Leave out every line before the one that contains "2. Search for". Please restate that line and the rest of the data word for word, through the end.

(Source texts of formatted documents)
[Start of section]
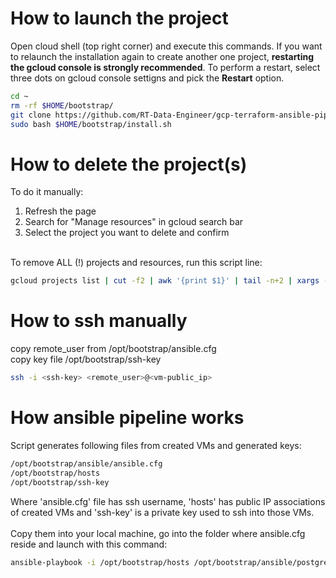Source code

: # How to launch the project
Open cloud shell (top right corner) and execute this commands. If you want to relaunch the installation again to create another one project, **restarting the gcloud console is strongly recommended**. To perform a restart, select three dots on gcloud console settigns and pick the **Restart** option.

```bash
cd ~
rm -rf $HOME/bootstrap/
git clone https://github.com/RT-Data-Engineer/gcp-terraform-ansible-pipe.git $HOME/bootstrap
sudo bash $HOME/bootstrap/install.sh
```
# How to delete the project(s)
To do it manually: <br>
1. Refresh the page<br>
2. Search for "Manage resources" in gcloud search bar<br>
3. Select the project  you want to delete and confirm<br>
<br>
To remove ALL (!) projects and resources, run this script line:<br>

```bash
gcloud projects list | cut -f2 | awk '{print $1}' | tail -n+2 | xargs -n1 gcloud projects delete --quiet
```
# How to ssh manually 
copy remote_user from /opt/bootstrap/ansible.cfg<br>
copy key file /opt/bootstrap/ssh-key<br>
```bash
ssh -i <ssh-key> <remote_user>@<vm-public_ip>
```
# How ansible pipeline works
Script generates following files from created VMs and generated keys:<br>
```bash
/opt/bootstrap/ansible/ansible.cfg 
/opt/bootstrap/hosts 
/opt/bootstrap/ssh-key
```
Where 'ansible.cfg' file has ssh username, 'hosts' has public IP associations of created VMs and 'ssh-key' is a private key used to ssh into those VMs.<br>
<br>
Copy them into your local machine, go into the folder where ansible.cfg reside and launch with this command:<br>
```bash
ansible-playbook -i /opt/bootstrap/hosts /opt/bootstrap/ansible/postgres-kafka-nifi.yaml --private-key /opt/bootstrap/ssh-key
```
[End of section]
**Reply**
2. Search for "Manage resources" in gcloud search bar<br>
3. Select the project  you want to delete and confirm<br>
<br>
To remove ALL (!) projects and resources, run this script line:<br>

```bash
gcloud projects list | cut -f2 | awk '{print $1}' | tail -n+2 | xargs -n1 gcloud projects delete --quiet
```
# How to ssh manually 
copy remote_user from /opt/bootstrap/ansible.cfg<br>
copy key file /opt/bootstrap/ssh-key<br>
```bash
ssh -i <ssh-key> <remote_user>@<vm-public_ip>
```
# How ansible pipeline works
Script generates following files from created VMs and generated keys:<br>
```bash
/opt/bootstrap/ansible/ansible.cfg 
/opt/bootstrap/hosts 
/opt/bootstrap/ssh-key
```
Where 'ansible.cfg' file has ssh username, 'hosts' has public IP associations of created VMs and 'ssh-key' is a private key used to ssh into those VMs.<br>
<br>
Copy them into your local machine, go into the folder where ansible.cfg reside and launch with this command:<br>
```bash
ansible-playbook -i /opt/bootstrap/hosts /opt/bootstrap/ansible/postgres-kafka-nifi.yaml --private-key /opt/bootstrap/ssh-key
```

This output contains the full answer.